Tuesday, March 19, 2013

Jay Turser JTA-Flag300 - Incense and Peppermints

Oh Cajun spice, sweats and blushers your mind.

By the time I got out to the shed this Monday evening, it was already late.  I didn't have enough time to level out the neck block pocket, so I left that for another evening this week, and used Monday evening to take care of a few minor repairs.

Sometime before or after the neck heel of  This Old Guitar was damaged by a previous owner, her pickup and preamp were removed, and her busted neck and body were used as wall hangings at a musical instrument store repair desk.  Although I'm all for displaying non-working musical instruments for art's sake, there was an extra hole in the rear of the bowl that needed to be repaired.  Celluloid binding strip, as well as the plastic Jay Turser used to make their bowls, can be melted down easily with pure acetone.

I masked off the area to help contain the reaction at the outside of the bowl, and poured some acetone into the bottle cap.

The OSHA guideline for acetone describes its appearance and odor as a colorless liquid with a fragrant, mintlike odor.  It's the main ingredient in nail polish remover, and full-strength acetone doesn't smell at all like incense or peppermint to me.  The effect of inhaling too much acetone can be a light-headed "psychedelic experience" at best, and a "bad trip" at worst, including nauesea and depressed respiration.  If you've ever spent a long time in a beauty parlor or nail salon with poor ventilation, some of these symptoms might sound familiar.

The exhaust fan in the This Old Guitar workshop is on the weak side, so I was careful to work up wind of the acetone and worked quickly.  A couple of narrow pieces of black binding sandwiched together filled the hole, to be trimmed down from the outside with a knife and sand paper.
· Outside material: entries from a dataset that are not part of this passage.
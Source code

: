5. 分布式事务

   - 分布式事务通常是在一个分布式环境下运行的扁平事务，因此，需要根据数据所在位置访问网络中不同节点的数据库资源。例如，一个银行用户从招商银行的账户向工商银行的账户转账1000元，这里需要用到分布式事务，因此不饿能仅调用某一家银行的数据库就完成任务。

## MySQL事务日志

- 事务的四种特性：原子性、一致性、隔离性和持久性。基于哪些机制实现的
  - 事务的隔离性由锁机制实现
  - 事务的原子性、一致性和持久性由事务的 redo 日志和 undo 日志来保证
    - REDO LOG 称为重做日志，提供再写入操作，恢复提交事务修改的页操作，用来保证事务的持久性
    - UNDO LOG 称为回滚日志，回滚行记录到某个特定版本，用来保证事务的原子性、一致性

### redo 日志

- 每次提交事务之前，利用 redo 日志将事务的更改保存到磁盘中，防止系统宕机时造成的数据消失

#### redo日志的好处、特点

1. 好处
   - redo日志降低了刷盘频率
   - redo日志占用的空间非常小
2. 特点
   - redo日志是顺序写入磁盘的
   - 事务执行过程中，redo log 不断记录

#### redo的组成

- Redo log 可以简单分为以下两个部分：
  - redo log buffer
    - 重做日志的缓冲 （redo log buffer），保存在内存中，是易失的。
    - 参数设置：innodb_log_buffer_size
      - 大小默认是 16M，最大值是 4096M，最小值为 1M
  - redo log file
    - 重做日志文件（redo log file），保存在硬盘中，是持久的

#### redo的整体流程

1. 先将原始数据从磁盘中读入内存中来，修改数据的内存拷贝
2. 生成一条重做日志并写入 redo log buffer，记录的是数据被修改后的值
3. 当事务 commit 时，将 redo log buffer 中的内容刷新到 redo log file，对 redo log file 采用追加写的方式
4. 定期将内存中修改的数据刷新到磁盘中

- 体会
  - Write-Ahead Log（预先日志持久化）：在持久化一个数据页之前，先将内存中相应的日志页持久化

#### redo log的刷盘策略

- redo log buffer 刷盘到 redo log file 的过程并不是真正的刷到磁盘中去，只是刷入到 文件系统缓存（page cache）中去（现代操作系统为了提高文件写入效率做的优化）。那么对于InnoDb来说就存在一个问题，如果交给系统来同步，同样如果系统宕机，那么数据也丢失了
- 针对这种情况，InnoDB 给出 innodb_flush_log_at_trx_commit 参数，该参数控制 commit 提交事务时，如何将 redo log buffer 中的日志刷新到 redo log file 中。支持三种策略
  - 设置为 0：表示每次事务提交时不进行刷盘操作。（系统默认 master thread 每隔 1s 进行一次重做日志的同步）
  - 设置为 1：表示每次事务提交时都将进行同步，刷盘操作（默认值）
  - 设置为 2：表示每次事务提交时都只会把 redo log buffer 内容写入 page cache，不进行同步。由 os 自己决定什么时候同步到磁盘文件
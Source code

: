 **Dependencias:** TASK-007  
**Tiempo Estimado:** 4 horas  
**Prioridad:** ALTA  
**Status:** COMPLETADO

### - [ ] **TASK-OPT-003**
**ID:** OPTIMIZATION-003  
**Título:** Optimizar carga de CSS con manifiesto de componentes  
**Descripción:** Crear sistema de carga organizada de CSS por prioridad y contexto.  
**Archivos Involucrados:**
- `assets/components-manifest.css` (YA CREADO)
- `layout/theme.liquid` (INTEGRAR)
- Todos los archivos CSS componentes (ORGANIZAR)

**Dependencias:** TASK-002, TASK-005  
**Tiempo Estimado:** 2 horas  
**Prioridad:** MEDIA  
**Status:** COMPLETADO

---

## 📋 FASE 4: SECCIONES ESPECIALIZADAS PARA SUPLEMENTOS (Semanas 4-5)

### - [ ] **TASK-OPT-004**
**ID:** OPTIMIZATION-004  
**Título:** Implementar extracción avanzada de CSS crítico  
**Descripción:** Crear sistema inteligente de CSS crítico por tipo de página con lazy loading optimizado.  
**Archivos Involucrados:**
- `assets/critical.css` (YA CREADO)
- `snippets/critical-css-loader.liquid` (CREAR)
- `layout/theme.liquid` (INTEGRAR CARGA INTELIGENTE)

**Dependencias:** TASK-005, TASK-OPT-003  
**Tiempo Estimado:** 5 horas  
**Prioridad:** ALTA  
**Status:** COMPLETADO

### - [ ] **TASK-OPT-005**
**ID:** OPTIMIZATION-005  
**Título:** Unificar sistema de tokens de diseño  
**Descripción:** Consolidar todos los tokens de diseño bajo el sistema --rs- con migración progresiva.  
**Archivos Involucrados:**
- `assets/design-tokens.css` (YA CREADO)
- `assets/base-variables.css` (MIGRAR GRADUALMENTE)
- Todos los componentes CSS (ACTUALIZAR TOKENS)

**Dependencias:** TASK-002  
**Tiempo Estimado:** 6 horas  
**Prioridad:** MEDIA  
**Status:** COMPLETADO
The hole was through the label on the inside of the bowl.  This side of the repair to the bowl will also get trimmed, but I'll leave the label as-is and let the repair be purely functional.


Despite my efforts to be careful, I made a few new dents and deep scratches in the neck while working on the heel repairs.  I used a hobby knife to widen and deepen these damages slightly past the finish, so that I could fill them in with some very small slices of scrap mahogany.  After pushing some carpenters glue into the damaged areas with a finger, I used a hobby-grade metal probe and the side of the hobby knife to push in and compress the mahogany splinters.

Strips of painters tape around the neck acted as clamps until the glue dried.